Once in a while, something happens in your life that not only reminds you of how important it is to live fully, but it also makes you appreciate everything you already have. Something like this happened to me last Friday, on an ordinary, quiet, sunny morning.
I was at my sewing machine when I suddenly felt a pain shoot through my abdomen, as if someone had just stabbed me in the belly. I fell off my chair into the fetal position on the floor. The pain was so paralyzing that I couldn’t walk, so my hubby rushed me off to the emergency room. I spent all day being poked and prodded when hours later an ultrasound revealed the source of my pain – a ruptured cyst on my ovary. I’d never experienced this issue before but apparently it’s common. You certainly wouldn’t know from the pain that this condition is no big deal.
I was relieved that it turned out to be nothing serious physically, but the daylong experience in the hospital really affected me on a deeper level. Since I very rarely visit the hospital, I often forget how blessed I am to be healthy. The whole incident placed me out of my element – in a bed surrounded by people with serious, sometimes chronic health problems. I had no choice but to catch a glimpse of their lives through the thin curtain that separated us.
By the time I received my diagnosis, the pain had subsided and I was discharged. I emerged from the hospital, feeling better than I ever have before. Even though on the outside I reappeared as my usual, healthy self, every cell of my body had been infiltrated with a new sense of gratitude. I was one hundred times more thankful for my health, my body, and everything in my life that my healthy body enables me to experience. The hospital had reminded me of my mortality, my fragility, and a philosophy that I try to live by but sometimes forget. The philosophy is, to “live like you are dying.”
Live Like You Are Dying (Because You Are)
The reason that we should live like we are dying is because in reality, we are. No one is getting out of here alive. We assume that we have years and years left to experience Life on earth, but the truth is that we don’t know for sure. Life can suddenly alter even the best-laid plans… such as my case last Friday. Spending all day in the emergency room certainly wasn’t on my to-do list next to “pick up some bananas.” None of us really know for sure how long it will be until we toss in the hat… and it is possible that it could be tomorrow, next week, next month, or next year.
The intention behind sharing this philosophy isn’t to depress or scare you.

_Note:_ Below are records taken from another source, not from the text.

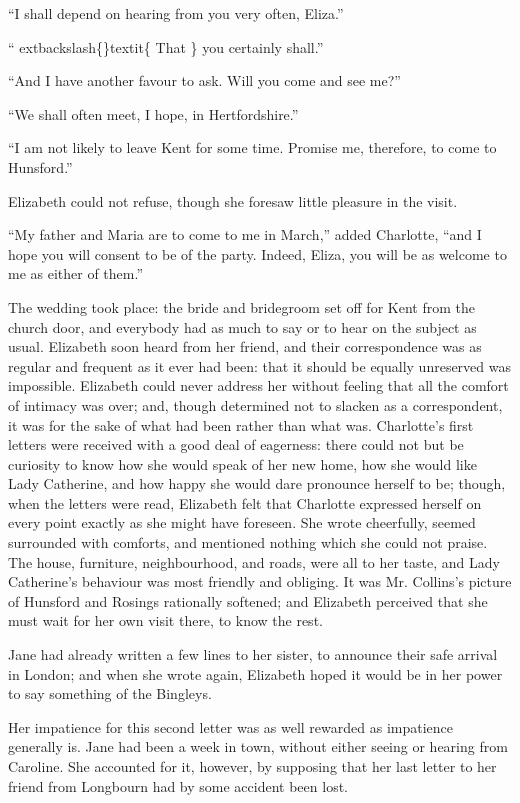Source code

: \documentclass[10pt]{book}
\begin{document}
   “I shall depend on hearing from you very often, Eliza.”
  

   “
   	extbackslash\{\}textit\{
    That
   \}
   you certainly shall.”
  

   “And I have another favour to ask. Will you come and see me?”
  

   “We shall often meet, I hope, in Hertfordshire.”
  

   “I am not likely to leave Kent for some time. Promise me, therefore, to
come to Hunsford.”
  

   Elizabeth could not refuse, though she foresaw little pleasure in the
visit.
  

   “My father and Maria are to come to me in March,” added Charlotte, “and
I hope you will consent to be of the party. Indeed, Eliza, you will be
as welcome to me as either of them.”
  

   The wedding took place: the bride and bridegroom set off for Kent from
the church door, and everybody had as much to say or to hear on the
subject as usual. Elizabeth soon heard from her friend, and their
correspondence was as regular and frequent as it ever had been: that it
should be equally unreserved was impossible. Elizabeth could never
address her without feeling that all the comfort of intimacy was over;
and, though determined not to slacken as a correspondent, it was for the
sake of what had been rather than what was. Charlotte’s first letters
were received with a good deal of eagerness: there could not but be
curiosity to know how she would speak of her new home, how she would
like Lady Catherine, and how happy she would dare pronounce herself to
be; though, when the letters were read, Elizabeth felt that Charlotte
expressed herself on every point exactly as she might have foreseen. She
wrote cheerfully, seemed surrounded with comforts, and mentioned nothing
which she could not praise. The house, furniture, neighbourhood, and
roads, were all to her taste, and Lady Catherine’s behaviour was most
friendly and obliging. It was Mr. Collins’s picture of Hunsford and
Rosings rationally softened; and Elizabeth perceived that she must wait
for her own visit there, to know the rest.
  

   Jane had already written a few lines to her sister, to announce their
safe arrival in London; and when she wrote again, Elizabeth hoped it
would be in her power to say something of the Bingleys.
  

   Her impatience for this second letter was as well rewarded as impatience
generally is. Jane had been a week in town, without either seeing or
hearing from Caroline. She accounted for it, however, by supposing that
her last letter to her friend from Longbourn had by some accident been
lost.
  
\end{document}

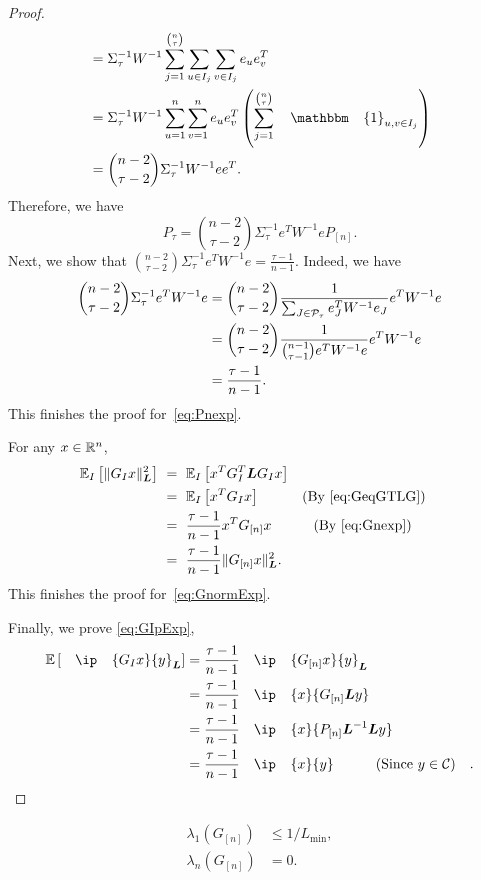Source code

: \begin{proof}
\begin{align*}
        &= \Sigma_\tau^{-1} W^{-1} \sum_{j=1}^{\binom{n}{\tau}} \sum_{u \in I_j} \sum_{v \in I_j} e_ue_v^T\\
        &= \Sigma_\tau^{-1} W^{-1} \sum_{u=1}^n \sum_{v=1}^n e_ue_v^T \left(\sum_{j=1}^{\binom{n}{\tau}} \mathbbm{1}_{u,v \in I_j} \right)\\
        &= \binom{n-2}{\tau-2}\Sigma_\tau^{-1}W^{-1}ee^T.
    \end{align*}
    Therefore, we have 
    \[P_\tau = \binom{n-2}{\tau-2}\Sigma_\tau^{-1}e^TW^{-1}e P_{[n]}.\]
    Next, we show that $\binom{n-2}{\tau-2}\Sigma_\tau^{-1}e^TW^{-1}e = \frac{\tau-1}{n-1}$. Indeed, we have 
    \begin{align*}
        \binom{n-2}{\tau-2}\Sigma_\tau^{-1}e^TW^{-1}e &= \binom{n-2}{\tau-2}\frac{1}{\sum_{J \in \mathcal{P}_\tau} e_J^TW^{-1}e_J}e^TW^{-1}e\\
        &= \binom{n-2}{\tau-2} \frac{1}{\binom{n-1}{\tau-1}e^TW^{-1}e}e^TW^{-1}e\\
        &= \frac{\tau-1}{n-1}.
    \end{align*}
    This finishes the proof for~\autoref{eq:Pnexp}.
    
    For any $x\in \mathbb{R}^n$,
    \begin{align*}
        \mE_I \left[ \| G_I x \|_{\bL}^2 \right] &~=~ \mE_I \left[ x^T G_I^T \bL G_I x \right] \\
        &~=~ \mE_I \left[ x^T G_I x \right] \qquad \text{(By \autoref{eq:GeqGTLG})} \\
        &~=~ \frac{\tau - 1}{n-1}   x^T G_{[n]} x  \qquad \text{(By \autoref{eq:Gnexp})} \\
        &~=~ \frac{\tau - 1}{n-1} \| G_{[n]} x \|^2_{\bL}.
    \end{align*}
    This finishes the proof for~\autoref{eq:GnormExp}.
    
    Finally, we prove \autoref{eq:GIpExp},
    \begin{align*}
        \mE \left[\ip{G_Ix}{y}_{\bL} \right] &= \frac{\tau - 1}{n-1} \ip{G_{[n]}x}{y}_{\bL}\\
        &= \frac{\tau - 1}{n-1} \ip{x}{G_{[n]}\bL y}\\
        &= \frac{\tau - 1}{n-1} \ip{x}{P_{[n]}\bL^{-1}\bL y}\\
        &= \frac{\tau - 1}{n-1} \ip{x}{y}  \qquad \text{(Since $y \in \Cscr$)}.
    \end{align*}
\end{proof}

\begin{lemma}[Eigenvalues of $G_{[n]}$] \label{lemma:eigenG}
    \begin{align}
        \lambda_1 ( G_{[n]} ) &\leq 1/L_{\min}, \label{eq:largestEigenValG} \\
        \lambda_n ( G_{[n]} ) & = 0. \label{eq:smallestEigenValG}
    \end{align}
\end{lemma}

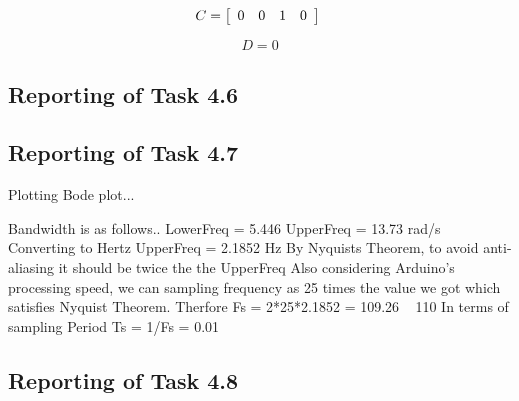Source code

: \documentclass[11pt]{article}
\begin{document}
\begin{par}
$$C=\left\lbrack \begin{array}{cccc}\linebreak 
0 & 0 & 1 & 0\linebreak 
\end{array}\right\rbrack \;$$
\end{par}

\begin{par}
$$D=0$$
\end{par}






\subsection*{Reporting of Task 4.6}






\subsection*{Reporting of Task 4.7}


Plotting Bode plot...


Bandwidth is as follows..
\newline
LowerFreq = 5.446
\newline
UpperFreq = 13.73 rad/s
\newline
Converting to Hertz  
\newline
UpperFreq = 2.1852 Hz
\newline
By Nyquists Theorem, to avoid anti-aliasing it should be twice the the UpperFreq
Also considering Arduino's processing speed, we can sampling frequency as 25 times the value we got which satisfies Nyquist Theorem.
Therfore
Fs =   2*25*2.1852 = 109.26 ~ 110
In terms of sampling Period
Ts = 1/Fs = 0.01






\subsection*{Reporting of Task 4.8}
\end{document}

It’s to inspire you to live more fully, deeply, and richly. If you knew you were going to die tomorrow, you would say the things you need to say. You would do the things you want to do. You would pursue your life purpose, even if you had a few months to follow it. You would immediately get your priorities straight.
Live in the Present
One of my favorite quotes is, “Man spends all his life climbing a ladder, only to find that when he gets to the top, it was up against the wrong wall.”

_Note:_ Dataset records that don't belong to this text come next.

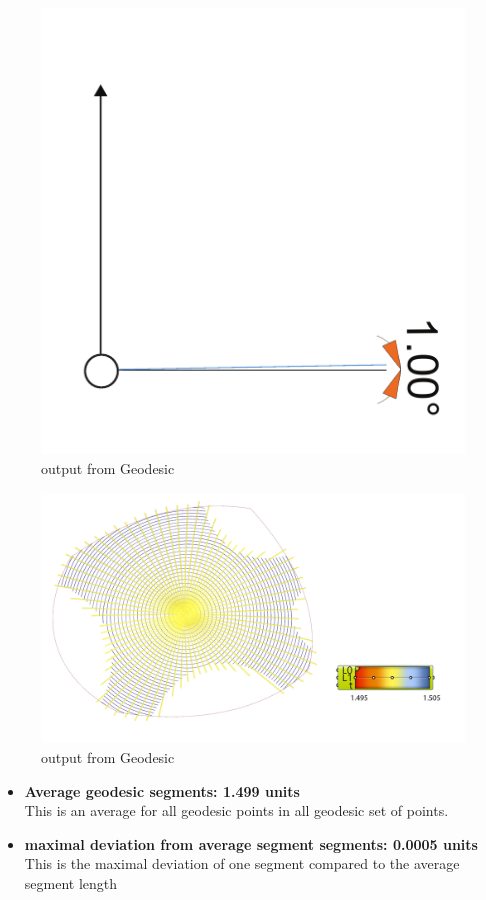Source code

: \begin{figure}[H]
\centering
\includegraphics[width=0.6\linewidth ]{figure/Results/angle.pdf}
\caption{output from Geodesic}
\end{figure}


\begin{figure}[H]
\centering
\includegraphics[width=1.0\linewidth ]{figure/Results/langthsgrad.jpg}
\caption{output from Geodesic}
\end{figure}


\begin{itemize}
    
    \item \textbf{Average geodesic segments: 1.499 units }\\
    This is an average for all geodesic points in all geodesic set of points.
    \item \textbf{maximal deviation from average segment segments:  0.0005 units }\\
    This is the maximal deviation of one segment compared to the average segment length
   

  
\end{itemize}







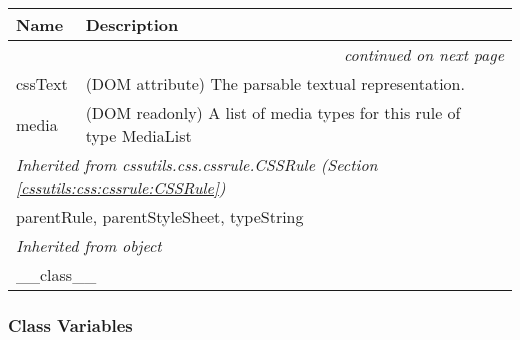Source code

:    \vspace{-1cm}
\hspace{\varindent}\begin{longtable}{|p{\varnamewidth}|p{\vardescrwidth}|l}
\cline{1-2}
\cline{1-2} \centering \textbf{Name} & \centering \textbf{Description}& \\
\cline{1-2}
\endhead\cline{1-2}\multicolumn{3}{r}{\small\textit{continued on next page}}\\\endfoot\cline{1-2}
\endlastfoot\raggedright c\-s\-s\-T\-e\-x\-t\- & \raggedright (DOM attribute) The parsable textual representation.&\\
\cline{1-2}
\raggedright m\-e\-d\-i\-a\- & \raggedright (DOM readonly) A list of media types for this rule of type            MediaList&\\
\cline{1-2}
\multicolumn{2}{|l|}{\textit{Inherited from cssutils.css.cssrule.CSSRule \textit{(Section \ref{cssutils:css:cssrule:CSSRule})}}}\\
\multicolumn{2}{|p{\varwidth}|}{\raggedright parentRule, parentStyleSheet, typeString}\\
\cline{1-2}
\multicolumn{2}{|l|}{\textit{Inherited from object}}\\
\multicolumn{2}{|p{\varwidth}|}{\raggedright \_\_class\_\_}\\
\cline{1-2}
\end{longtable}



  \subsubsection{Class Variables}

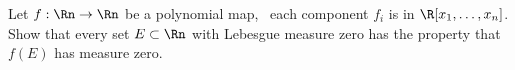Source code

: Let $f:\Rn\rightarrow \Rn$ be a polynomial map, \ie\ each component
$f_i$ is in $\R[x_1,\ldots,x_n]$. Show that every set $E\subset \Rn$
with Lebesgue measure zero has the property that $f(E)$ has measure
zero.
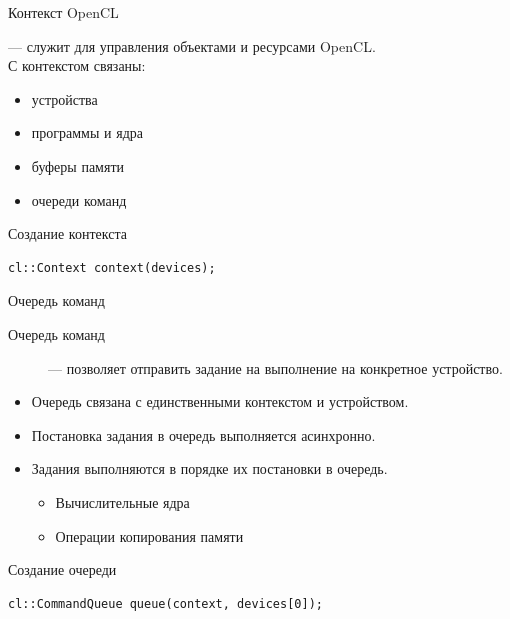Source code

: \documentclass[@BEAMER_OPTIONS@]{beamer}
\begin{document}
\begin{frame}[fragile]{Контекст OpenCL}
    \begin{description}[\;\;]
        \item[Контекст] --- служит для управления объектами и ресурсами
            OpenCL.\\
            С контекстом связаны:
            \begin{itemize}
                \item устройства
                \item программы и ядра
                \item буферы памяти
                \item очереди команд
            \end{itemize}
    \end{description}
    \begin{exampleblock}{Создание контекста}
        \begin{lstlisting}
cl::Context context(devices);
        \end{lstlisting}
    \end{exampleblock}
\end{frame}

\begin{frame}[fragile]{Очередь команд}
    \begin{description}
        \item[Очередь команд] --- позволяет отправить задание на выполнение на
            конкретное устройство.
    \end{description}
    \begin{itemize}
        \item Очередь связана с единственными контекстом и устройством.
        \item Постановка задания в очередь выполняется асинхронно.
        \item Задания выполняются в порядке их постановки в очередь.
            \begin{itemize}
                \item Вычислительные ядра
                \item Операции копирования памяти
            \end{itemize}
    \end{itemize}
    \begin{exampleblock}{Создание очереди}
        \begin{lstlisting}
cl::CommandQueue queue(context, devices[0]);
        \end{lstlisting}
    \end{exampleblock}
\end{frame}
\end{document}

The reason that most of us don’t heed the advice to “live like we are dying” is because our minds are constantly in the future. We are never able to enjoy today to it’s fullest because we’re always preoccupied with tomorrow. It starts in public school, when we start to look forward to middle school. In middle school we can’t wait for high school; in high school we’re excited for college. College is spent preoccupied with planning our future career, and when we finally do get a job we focus all our energy climbing the corporate ladder. What’s at the top? Not much, if you didn’t enjoy the climb. If you live this way until you die, you’ll get to the end and wonder where your life went. Whoops! You forgot to live it.

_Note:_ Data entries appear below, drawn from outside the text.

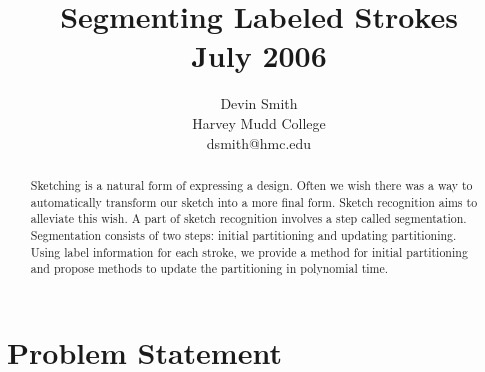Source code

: \documentclass[10pt]{acmsiggraph}               %
\title{Segmenting Labeled Strokes\\
\small{July 2006}}
\author{Devin Smith\\Harvey Mudd College\\dsmith@hmc.edu}%
\begin{document}


\maketitle

\begin{abstract}
Sketching is a natural form of expressing a design.
Often we wish there was a way to automatically transform our sketch into a more final form.
Sketch recognition aims to alleviate this wish.
A part of sketch recognition involves a step called segmentation.
Segmentation consists of two steps: initial partitioning and updating partitioning.
Using label information for each stroke, we provide a method for initial partitioning and propose methods to update the partitioning in polynomial time.
\end{abstract}

\section{Problem Statement}



\end{document}
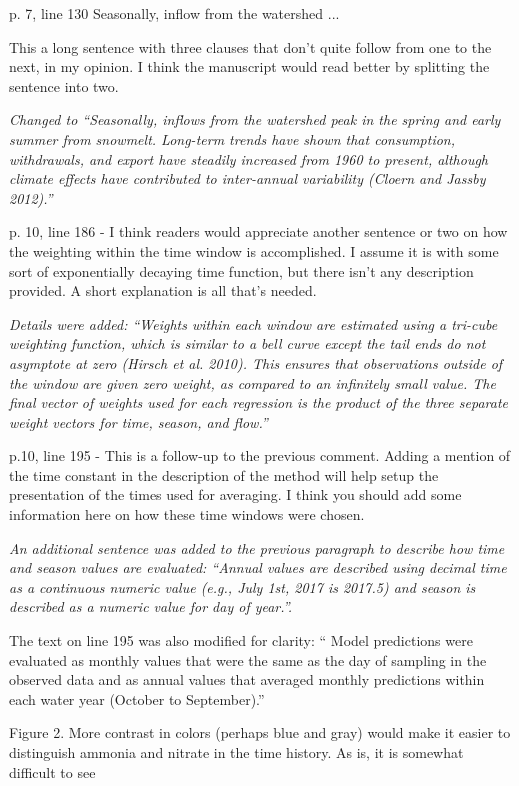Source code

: \documentclass[letterpaper,12pt]{article}
\begin{document}
p. 7, line 130   Seasonally, inflow from the watershed ...

This a long sentence with three clauses that don't quite follow from one to the next, in my opinion.  I think the manuscript would read better by splitting the sentence into two.

{\it Changed to ``Seasonally, inflows from the watershed peak in the spring and early summer from snowmelt.  Long-term trends have shown that consumption, withdrawals, and export have steadily increased from 1960 to present, although climate effects have contributed to inter-annual variability (Cloern and Jassby 2012).''}

p. 10, line 186 - I think readers would appreciate another sentence or two on how the weighting within the time window is accomplished.  I assume it is with some sort of exponentially decaying time function, but there isn't any description provided.  A short explanation is all that's needed.  

{\it Details were added: ``Weights within each window are estimated using a tri-cube weighting function, which is similar to a bell curve except the tail ends do not asymptote at zero (Hirsch et al. 2010).  This ensures that observations outside of the window are given zero weight, as compared to an infinitely small value.  The final vector of weights used for each regression is the product of the three separate weight vectors for time, season, and flow.''}

p.10, line 195 - This is a follow-up to the previous comment.  Adding a mention of the time constant in the description of the method will help setup the presentation of the times used for averaging.  I think you should add some information here on how these time windows were chosen.

{\it An additional sentence was added to the previous paragraph to describe how time and season values are evaluated: ``Annual values are described using decimal time as a continuous numeric value (e.g., July 1st, 2017 is 2017.5) and season is described as a numeric value for day of year.''. 

The text on line 195 was also modified for clarity: `` Model predictions were evaluated as monthly values that were the same as the day of sampling in the observed data and as annual values that averaged monthly predictions within each water year (October to September).''
}

Figure 2.  More contrast in colors (perhaps blue and gray) would make it easier to distinguish ammonia and nitrate in the time history.  As is, it is somewhat difficult to see
\end{document}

When you live like you are dying, you live in the present, not the future. Remembering our mortality inspires us to live in present time, and appreciate every moment. We start to live the life we really want to live, not the one that’s been dictated to us by society or by our upbringing. When you live like you are dying, you remember what Life is all about.
If you began today to make decisions as though you only have a year or two to live, how would your life change?
• Would you stay in your current job? If not, what would you do instead?
• Would you stay in your current relationship? Create a new one?
• What battles would you choose to fight, if any?
• What would you do with your spare time?
• How many hours would you work / rest / play?
• How much time would you spend with your family?
• What would you choose to talk to your kids about?
• Could you finally forgive yourself? Others?
• Would those extra 5 or 10 pounds really matter?
• Would you watch “American Idol” or sit outside with a loved one and count the stars?
What if it was one of your loved ones who only had a limited amount of time on the planet? How would you treat them differently? What would you say to them on a daily basis? How would you spend your time together? Could you offer them your forgiveness? Those that hurt you only did so because they didn’t know any better. We are all just “victims of victims”, as Louise Hay likes to say.
Once again, I’m not trying to depress you… I’m trying to wake you up. When you decide to live like you are dying, you’ll live fully and richly with no regrets. You’ll live as you were meant to live: with awe, gratitude, and in daily remembrance of the wonder of life.